I keep running across this perception and I don't understand where it comes from. Overwhelmingly, like since the 1970s, NASA has not built anything per it's appropriations from congress. Their job is to 1) Define mission requirements and objectives, 2) Oversee contracts to execute those missions, 3) Test and verify elements of those systems, and very distant 4) do some in-house research and development for cutting edge technology (still mostly contracted out). ~75% of their budget is contracts to private companies to execute missions.

NASA's job, as defined NASA directors over the years and by congress via appropriations, is to come up with ideas and fund private companies to execute them.

discuss

order

robotresearcher|4 months ago

> since the 1970s, NASA has not built anything

NASA JPL built all the Mars rovers, and Mars Helicopter. JPL is operated by Caltech, but it is a NASA-branded laboratory that builds and operates planetary exploration robots itself.

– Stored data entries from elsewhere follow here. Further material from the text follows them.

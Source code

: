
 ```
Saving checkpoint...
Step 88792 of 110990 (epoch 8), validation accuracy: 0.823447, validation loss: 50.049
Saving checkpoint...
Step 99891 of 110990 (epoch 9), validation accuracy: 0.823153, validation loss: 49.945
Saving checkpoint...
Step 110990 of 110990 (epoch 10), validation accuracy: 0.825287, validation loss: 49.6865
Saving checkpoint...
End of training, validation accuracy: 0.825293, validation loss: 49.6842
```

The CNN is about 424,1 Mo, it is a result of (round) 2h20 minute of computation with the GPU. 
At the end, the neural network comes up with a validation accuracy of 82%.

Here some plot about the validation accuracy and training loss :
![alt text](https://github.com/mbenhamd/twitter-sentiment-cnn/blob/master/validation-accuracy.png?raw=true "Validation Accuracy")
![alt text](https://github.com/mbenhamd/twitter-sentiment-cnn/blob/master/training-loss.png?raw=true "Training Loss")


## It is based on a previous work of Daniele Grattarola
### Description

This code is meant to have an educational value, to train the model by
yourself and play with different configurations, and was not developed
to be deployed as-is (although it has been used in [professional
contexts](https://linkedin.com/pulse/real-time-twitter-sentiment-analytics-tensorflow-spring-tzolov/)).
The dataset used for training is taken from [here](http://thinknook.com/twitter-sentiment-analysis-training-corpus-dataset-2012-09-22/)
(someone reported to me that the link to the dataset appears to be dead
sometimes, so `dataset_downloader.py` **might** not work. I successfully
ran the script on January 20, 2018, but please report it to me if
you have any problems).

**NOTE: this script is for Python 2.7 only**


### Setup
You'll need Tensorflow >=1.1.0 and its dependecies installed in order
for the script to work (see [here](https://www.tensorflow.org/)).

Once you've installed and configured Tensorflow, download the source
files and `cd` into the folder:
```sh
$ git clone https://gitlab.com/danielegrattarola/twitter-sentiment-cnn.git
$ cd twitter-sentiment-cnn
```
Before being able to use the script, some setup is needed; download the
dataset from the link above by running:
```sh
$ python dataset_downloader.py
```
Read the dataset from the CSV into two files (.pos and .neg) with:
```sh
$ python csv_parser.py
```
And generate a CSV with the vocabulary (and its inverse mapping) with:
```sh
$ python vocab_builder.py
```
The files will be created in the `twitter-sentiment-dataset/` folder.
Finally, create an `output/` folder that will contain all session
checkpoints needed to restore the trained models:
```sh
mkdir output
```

This pedantry just to honor the amazing work these people have done.

gimmeThaBeet|4 months ago

Not sure if any of my anecdata when I was a contractor are relevant anymore given current circumstances, but among all the NASA facilities I worked with, JPL really seemed to be doing its own thing, mostly for better. They were a bit quirky to work with though, because they did seem to do so much more in-house than elsewhere. So I don't know if it's that independence or their zip code that has made them such a target, but I wonder if it has been that they have less political capital from moneyed interests keeping them off the chopping block. But any gutting of JPL is probably irreplaceable damage.

dmvdoug|4 months ago

Yes, this. And the reason why congressional appropriations plummeted was that no one saw any need to maintain such high expenditures. There hasn’t been an actually coherent vision of what NASA is supposed to be working towards since the Apollo Program. Everything after that is lurching from one project to another, justifying it based on short-term possibility rather than committing to a longer-term goal the agency is supposed to be achieving. Just look at Shuttle. It accomplished some nice things, but it was always a dead end. Everybody in NASA knew it. ISS: accomplished some nice things, dead end. Sure, you can talk about how these were steps along the way to learning about long-term human habitation in space, but we’ve never had a coherent vision for that that everyone is aligned with. What they really were: make-work projects that were at least short-term justifiable, executed in order to preserve NASA’s capacity to do anything at all.

vlovich123|4 months ago

You mean the 1970s as in Raegan when the space program stalled and became irrelevant and became mostly a way to funnel money to districts for certain congresspeople?

slowmovintarget|4 months ago

Reagan took office in the 80s. The 70s was Nixon, Ford, and Carter.

sobellian|4 months ago

The space program stalled because pouring national wealth into gigantic single-use rockets was unsustainable. They tried with Shuttle but the material science wasn't there yet (heck it might not be even now, it doesn't seem that they've really nailed down the heat shield on Starship yet).